Benchmark Builders, which was acquired by FTE Networks in 2017, said Thursday that executives at that company had alerted the Manhattan DA’s office to the alleged crimes committed by Palleschi and Lethem.

“Today’s indictments are the culmination of the difficult decision we made late in 2018 to protect our subcontractors and clients when we contacted the Manhattan District Attorney about the improper use of trust fund money,” Benchmark Builders said in a statement emailed to CNBC.

“We invested our own personal resources into the business to protect the subcontractors and their workers and separated ourselves from FTE almost 2 years ago,” the company said.

“Not a single subcontractor or client was impacted by these events and not a single worker missed a paycheck. The construction industry in this city can be a tough business, but we have always put integrity first and that’s what lead to today’s events.  We are happy to have this behind us and will work with renewed focus on servicing our customers.”

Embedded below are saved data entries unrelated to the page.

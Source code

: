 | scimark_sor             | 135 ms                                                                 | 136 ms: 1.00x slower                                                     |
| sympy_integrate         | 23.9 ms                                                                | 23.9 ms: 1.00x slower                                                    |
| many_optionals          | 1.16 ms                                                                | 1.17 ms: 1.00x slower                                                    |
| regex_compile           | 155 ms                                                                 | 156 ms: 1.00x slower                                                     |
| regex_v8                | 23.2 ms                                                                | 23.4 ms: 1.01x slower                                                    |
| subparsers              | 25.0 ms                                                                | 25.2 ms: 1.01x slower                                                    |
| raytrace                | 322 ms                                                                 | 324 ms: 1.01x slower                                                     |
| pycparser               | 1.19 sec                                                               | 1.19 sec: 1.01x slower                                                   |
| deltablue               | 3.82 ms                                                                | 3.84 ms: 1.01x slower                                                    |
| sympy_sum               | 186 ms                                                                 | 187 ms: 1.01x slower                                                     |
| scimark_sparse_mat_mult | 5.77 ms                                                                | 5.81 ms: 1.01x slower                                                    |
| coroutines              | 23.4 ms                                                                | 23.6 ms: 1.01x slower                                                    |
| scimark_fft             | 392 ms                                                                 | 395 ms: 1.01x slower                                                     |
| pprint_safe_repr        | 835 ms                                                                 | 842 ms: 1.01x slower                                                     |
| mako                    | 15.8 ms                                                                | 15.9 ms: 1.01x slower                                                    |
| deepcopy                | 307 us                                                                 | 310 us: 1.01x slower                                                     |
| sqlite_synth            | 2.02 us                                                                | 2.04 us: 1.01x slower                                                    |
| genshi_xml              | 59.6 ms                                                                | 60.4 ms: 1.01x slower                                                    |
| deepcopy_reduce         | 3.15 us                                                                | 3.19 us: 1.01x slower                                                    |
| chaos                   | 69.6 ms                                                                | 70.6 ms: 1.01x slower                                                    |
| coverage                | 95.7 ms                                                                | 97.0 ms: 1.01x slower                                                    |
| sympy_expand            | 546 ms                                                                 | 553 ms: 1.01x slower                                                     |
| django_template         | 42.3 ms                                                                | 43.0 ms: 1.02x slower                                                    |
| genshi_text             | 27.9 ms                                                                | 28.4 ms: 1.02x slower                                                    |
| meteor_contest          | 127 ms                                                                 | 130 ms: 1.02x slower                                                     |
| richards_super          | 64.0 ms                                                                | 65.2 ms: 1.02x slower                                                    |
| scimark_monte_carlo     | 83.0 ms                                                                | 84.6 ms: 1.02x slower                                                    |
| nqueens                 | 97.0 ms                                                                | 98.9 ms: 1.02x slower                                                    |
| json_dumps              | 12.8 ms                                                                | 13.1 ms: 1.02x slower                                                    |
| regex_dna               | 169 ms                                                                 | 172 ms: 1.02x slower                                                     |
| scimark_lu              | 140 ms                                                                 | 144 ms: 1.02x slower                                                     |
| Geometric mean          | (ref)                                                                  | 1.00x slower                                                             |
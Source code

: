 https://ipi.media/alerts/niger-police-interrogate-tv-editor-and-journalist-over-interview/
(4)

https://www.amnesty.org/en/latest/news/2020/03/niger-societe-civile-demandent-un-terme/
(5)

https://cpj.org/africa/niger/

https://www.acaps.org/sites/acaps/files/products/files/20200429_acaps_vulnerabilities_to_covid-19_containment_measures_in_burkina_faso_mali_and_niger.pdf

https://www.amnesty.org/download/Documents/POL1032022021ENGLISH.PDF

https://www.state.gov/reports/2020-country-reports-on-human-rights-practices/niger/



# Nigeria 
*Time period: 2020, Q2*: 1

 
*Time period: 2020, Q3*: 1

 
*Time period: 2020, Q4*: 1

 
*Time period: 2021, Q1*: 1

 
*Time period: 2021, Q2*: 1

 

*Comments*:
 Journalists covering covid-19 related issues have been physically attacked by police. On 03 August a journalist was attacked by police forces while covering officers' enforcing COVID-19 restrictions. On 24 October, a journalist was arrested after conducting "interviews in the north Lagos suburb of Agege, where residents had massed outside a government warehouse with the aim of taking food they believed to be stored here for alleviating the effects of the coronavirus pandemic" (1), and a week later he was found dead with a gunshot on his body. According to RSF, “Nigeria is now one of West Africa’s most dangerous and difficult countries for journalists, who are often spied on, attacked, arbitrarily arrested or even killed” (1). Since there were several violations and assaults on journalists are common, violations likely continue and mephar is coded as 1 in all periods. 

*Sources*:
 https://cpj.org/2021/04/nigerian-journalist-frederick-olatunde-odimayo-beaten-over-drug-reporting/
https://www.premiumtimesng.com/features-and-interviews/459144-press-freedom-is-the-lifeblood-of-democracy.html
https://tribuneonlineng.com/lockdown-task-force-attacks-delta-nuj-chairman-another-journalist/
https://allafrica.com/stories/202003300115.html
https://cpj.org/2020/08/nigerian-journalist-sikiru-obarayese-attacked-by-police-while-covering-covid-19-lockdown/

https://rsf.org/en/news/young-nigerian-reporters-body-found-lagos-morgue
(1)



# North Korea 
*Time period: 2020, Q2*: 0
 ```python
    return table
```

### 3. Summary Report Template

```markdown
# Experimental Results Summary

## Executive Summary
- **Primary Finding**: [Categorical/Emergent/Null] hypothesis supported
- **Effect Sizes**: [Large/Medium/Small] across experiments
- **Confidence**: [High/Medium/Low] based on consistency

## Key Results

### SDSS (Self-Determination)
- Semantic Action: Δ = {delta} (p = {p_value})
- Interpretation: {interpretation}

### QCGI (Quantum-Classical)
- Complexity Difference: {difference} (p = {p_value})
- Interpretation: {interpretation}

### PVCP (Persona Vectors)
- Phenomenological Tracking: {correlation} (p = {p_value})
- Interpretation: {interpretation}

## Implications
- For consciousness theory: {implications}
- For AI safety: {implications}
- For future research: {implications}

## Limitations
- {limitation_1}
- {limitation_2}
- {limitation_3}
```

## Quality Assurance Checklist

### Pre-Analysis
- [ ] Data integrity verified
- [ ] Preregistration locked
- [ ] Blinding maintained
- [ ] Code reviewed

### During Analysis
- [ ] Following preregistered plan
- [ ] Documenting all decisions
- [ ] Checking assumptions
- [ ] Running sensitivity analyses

The SEC lawsuit seeks permanent injunctions, penalties and both men being barred from acting as officers and directors of publicly traded companies, as well as “disgorgement and prejudgment interest, and a clawback of equity-based compensation paid to Palleschi during the alleged fraud,” the SEC said.

Eric Bustillo, director of the SEC’s Miami Regional Office, said, “The defendants engaged in an egregious scheme to fraudulently inflate FTE’s revenues to portray a false picture of the company’s financial condition while misappropriating millions of dollars for their personal use.”

“We are committed to holding accountable executives who provide the public with materially false financial reports and those who loot companies for their own personal gain,” Bustillo said.

FTE, which had been based in New York and Naples, Florida, previously had its shares traded on the over-the-counter OTCQX market, but was trading on the NYSE’s American market by December 2017.

It was suspended from trading on the NYSE two years later and was delisted on May 21, 2020.

A press release in late 2019 said the company was notified of delisting proceedings because the NYSE had determined that FTE or its management “have engaged in operations that, in the opinion of the Exchange, are contrary to the public interest.”